Soil compaction is the densification—reduction in void ratio—of a soil through the expulsion of air. This
is normally achieved by using mechanical compactors, rollers, and rammers with the addition of water.

Maximum dry unit weight (ƴd (max)) is the maximum unit weight that a soil can attain using a specified
means of compaction.

Optimum water content (wopt) is the water content required to allow a soil to attain its maximum dry
unit weight following a specified means of compaction.

What is soil compaction?

Compaction & Density

Compaction is the process of increasing the density of a soil by packing the particles closer together with
a reduction in the volume of air. Note that there is no significant change in the volume of water in the
soil. In general, the higher the degree of compaction the higher will be the shear strength and the lower
will be the compressibility of the soil. It is a very economical way of improving the bearing capacity of
site soils.

d 
1 
The degree of compaction of a soil is measured in terms of dry density – the mass of solids per unit
volume of a soil.

The dry density after compaction depends on the water content and the compactive effort supplied. For
a particular compactive effort there is a particular value of water content (optimum moisture content)
at which a maximum value of dry density is obtained.

At low water contents most soils are stiff and difficult to compact; As water content is increased the soil
becomes more workable, facilitating compaction and resulting in higher dry densities; At high water
contents however, the dry density decreases with increasing water content.

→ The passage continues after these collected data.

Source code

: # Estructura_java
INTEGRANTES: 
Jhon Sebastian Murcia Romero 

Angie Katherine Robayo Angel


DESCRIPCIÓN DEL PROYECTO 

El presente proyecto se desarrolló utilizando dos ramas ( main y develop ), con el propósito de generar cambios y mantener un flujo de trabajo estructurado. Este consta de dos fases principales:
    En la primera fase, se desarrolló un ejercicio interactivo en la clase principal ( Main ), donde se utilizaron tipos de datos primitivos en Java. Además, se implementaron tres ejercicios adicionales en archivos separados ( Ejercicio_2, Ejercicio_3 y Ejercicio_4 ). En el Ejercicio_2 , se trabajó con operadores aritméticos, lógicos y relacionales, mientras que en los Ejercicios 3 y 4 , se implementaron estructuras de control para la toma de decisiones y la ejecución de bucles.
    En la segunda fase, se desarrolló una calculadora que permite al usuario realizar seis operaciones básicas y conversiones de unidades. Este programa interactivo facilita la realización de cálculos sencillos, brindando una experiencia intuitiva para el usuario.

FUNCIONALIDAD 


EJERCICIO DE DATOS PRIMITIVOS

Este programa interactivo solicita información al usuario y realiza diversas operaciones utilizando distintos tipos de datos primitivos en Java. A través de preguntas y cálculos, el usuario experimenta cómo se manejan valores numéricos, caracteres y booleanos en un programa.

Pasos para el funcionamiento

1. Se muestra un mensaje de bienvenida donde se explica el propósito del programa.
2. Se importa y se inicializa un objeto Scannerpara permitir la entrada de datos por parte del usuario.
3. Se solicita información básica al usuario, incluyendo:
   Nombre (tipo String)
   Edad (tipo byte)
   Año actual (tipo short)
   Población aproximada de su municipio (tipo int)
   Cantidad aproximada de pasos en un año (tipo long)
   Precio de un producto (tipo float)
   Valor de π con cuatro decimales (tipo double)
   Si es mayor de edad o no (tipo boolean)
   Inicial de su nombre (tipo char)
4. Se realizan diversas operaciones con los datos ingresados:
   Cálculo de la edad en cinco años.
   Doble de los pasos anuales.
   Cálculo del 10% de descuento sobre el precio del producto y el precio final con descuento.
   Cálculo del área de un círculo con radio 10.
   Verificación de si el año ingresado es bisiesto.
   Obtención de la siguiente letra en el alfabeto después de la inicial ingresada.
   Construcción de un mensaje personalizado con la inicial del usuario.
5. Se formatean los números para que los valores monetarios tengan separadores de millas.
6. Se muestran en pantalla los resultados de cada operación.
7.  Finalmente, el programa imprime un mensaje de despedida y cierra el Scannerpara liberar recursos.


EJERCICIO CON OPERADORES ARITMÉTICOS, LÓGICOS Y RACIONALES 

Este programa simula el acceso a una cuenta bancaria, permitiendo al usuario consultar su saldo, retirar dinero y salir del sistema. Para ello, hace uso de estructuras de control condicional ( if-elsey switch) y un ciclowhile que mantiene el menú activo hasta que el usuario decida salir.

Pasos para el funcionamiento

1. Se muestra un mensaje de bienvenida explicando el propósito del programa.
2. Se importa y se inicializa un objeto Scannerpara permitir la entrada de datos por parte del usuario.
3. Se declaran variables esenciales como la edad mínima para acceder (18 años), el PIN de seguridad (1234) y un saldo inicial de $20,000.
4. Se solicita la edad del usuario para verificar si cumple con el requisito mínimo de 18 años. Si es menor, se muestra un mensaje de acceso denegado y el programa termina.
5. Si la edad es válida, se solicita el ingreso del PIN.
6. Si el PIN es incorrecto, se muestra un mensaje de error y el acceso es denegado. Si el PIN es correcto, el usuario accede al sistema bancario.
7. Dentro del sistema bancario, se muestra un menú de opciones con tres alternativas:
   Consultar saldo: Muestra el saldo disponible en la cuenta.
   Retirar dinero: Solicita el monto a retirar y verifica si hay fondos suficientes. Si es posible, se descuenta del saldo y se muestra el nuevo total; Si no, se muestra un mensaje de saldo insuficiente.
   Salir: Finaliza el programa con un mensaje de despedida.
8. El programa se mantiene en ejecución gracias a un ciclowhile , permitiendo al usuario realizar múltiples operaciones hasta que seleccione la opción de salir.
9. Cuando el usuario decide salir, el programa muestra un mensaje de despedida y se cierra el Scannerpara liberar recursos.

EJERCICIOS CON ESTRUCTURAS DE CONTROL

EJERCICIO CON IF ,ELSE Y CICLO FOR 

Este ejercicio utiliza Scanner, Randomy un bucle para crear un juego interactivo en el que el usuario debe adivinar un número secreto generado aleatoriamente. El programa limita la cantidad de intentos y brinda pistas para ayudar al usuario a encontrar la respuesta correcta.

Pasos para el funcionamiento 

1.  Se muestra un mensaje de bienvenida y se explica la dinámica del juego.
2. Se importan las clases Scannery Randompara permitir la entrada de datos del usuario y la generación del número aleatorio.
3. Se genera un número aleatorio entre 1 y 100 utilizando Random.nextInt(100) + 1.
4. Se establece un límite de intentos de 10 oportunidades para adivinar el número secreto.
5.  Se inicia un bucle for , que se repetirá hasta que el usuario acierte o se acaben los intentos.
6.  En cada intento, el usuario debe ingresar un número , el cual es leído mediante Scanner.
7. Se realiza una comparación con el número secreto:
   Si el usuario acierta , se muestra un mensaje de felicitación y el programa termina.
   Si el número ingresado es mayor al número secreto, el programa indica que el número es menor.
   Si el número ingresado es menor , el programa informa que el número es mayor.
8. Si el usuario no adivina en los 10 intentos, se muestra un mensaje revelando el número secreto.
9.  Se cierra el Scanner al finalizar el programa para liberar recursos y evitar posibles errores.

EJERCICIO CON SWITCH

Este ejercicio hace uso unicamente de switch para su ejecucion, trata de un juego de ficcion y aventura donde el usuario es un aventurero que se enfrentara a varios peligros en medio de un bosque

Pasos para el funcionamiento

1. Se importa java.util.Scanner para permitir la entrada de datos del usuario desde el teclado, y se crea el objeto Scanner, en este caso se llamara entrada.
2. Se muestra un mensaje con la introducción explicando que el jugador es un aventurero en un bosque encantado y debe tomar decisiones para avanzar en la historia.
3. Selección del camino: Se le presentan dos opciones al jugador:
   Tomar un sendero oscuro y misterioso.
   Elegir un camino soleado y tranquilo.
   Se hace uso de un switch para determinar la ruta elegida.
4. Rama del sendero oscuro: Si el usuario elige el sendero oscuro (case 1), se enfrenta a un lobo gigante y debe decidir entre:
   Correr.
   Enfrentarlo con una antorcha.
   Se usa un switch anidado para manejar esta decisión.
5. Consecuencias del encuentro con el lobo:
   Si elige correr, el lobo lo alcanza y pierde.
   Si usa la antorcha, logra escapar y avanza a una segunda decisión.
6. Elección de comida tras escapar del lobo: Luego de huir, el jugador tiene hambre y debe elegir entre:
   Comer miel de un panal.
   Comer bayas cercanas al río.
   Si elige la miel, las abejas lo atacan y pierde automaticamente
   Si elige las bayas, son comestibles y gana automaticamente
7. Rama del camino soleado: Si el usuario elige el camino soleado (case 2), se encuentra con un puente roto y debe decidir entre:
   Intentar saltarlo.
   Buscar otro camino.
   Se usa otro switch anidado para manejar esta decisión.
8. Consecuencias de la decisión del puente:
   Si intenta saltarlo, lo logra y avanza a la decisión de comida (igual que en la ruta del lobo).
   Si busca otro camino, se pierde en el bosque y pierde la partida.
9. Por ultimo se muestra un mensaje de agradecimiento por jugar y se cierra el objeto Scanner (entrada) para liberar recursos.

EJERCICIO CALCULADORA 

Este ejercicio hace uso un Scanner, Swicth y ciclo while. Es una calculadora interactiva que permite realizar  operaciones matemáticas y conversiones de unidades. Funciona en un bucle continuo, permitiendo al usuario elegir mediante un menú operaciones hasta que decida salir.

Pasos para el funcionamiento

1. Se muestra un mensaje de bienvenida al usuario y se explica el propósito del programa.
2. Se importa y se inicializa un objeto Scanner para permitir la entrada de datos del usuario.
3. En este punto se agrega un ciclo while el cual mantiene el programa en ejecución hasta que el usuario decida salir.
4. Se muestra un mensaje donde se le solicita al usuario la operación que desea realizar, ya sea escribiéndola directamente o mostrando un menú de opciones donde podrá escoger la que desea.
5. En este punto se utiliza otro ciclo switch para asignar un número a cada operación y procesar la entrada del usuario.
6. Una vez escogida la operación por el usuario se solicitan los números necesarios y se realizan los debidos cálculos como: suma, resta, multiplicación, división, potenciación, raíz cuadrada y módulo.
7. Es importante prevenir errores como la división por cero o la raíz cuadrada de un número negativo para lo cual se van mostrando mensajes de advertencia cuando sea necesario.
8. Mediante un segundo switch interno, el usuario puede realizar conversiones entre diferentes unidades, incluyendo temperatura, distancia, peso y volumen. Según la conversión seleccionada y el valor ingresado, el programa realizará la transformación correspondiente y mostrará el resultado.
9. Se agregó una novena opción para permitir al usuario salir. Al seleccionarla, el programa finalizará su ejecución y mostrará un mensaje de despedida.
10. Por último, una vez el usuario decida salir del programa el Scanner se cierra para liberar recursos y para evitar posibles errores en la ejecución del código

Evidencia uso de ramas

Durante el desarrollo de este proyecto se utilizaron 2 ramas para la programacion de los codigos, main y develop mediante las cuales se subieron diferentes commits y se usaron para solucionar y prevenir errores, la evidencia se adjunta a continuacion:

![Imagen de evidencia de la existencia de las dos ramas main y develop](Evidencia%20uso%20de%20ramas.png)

A laboratory test that is commonly used to determine the maximum dry unit weight and optimum
water content is briefly described.

PROCTOR COMPACTION TEST

A laboratory test called the standard Proctor test was developed to deliver a standard amount of
mechanical energy (compactive effort) to determine the maximum dry unit weight of a soil. In the
standard Proctor test, a dry soil specimen is mixed with water and compacted in a cylindrical mold of
volume 9.44 x 10-4 m3 (standard Proctor mold) by repeated blows from the mass of a hammer, 2.5 kg,
falling freely from a height of 305 mm. The soil is compacted in three layers, each of which is subjected
to 25 blows.
For most projects, the standard Proctor test is satisfactory. For projects involving heavy loads, such as
runways to support heavy aircraft loads, a modified Proctor test was developed. In this test, the hammer
has a mass 4.54 kg and falls freely from a height of 457 mm. The soil is compacted in five layers with 25
blows per layer in the standard Proctor mold. The compaction energy of the modified Proctor test
compaction test is 2695 kJ/m3, about 4.5 times the energy of the standard Proctor test.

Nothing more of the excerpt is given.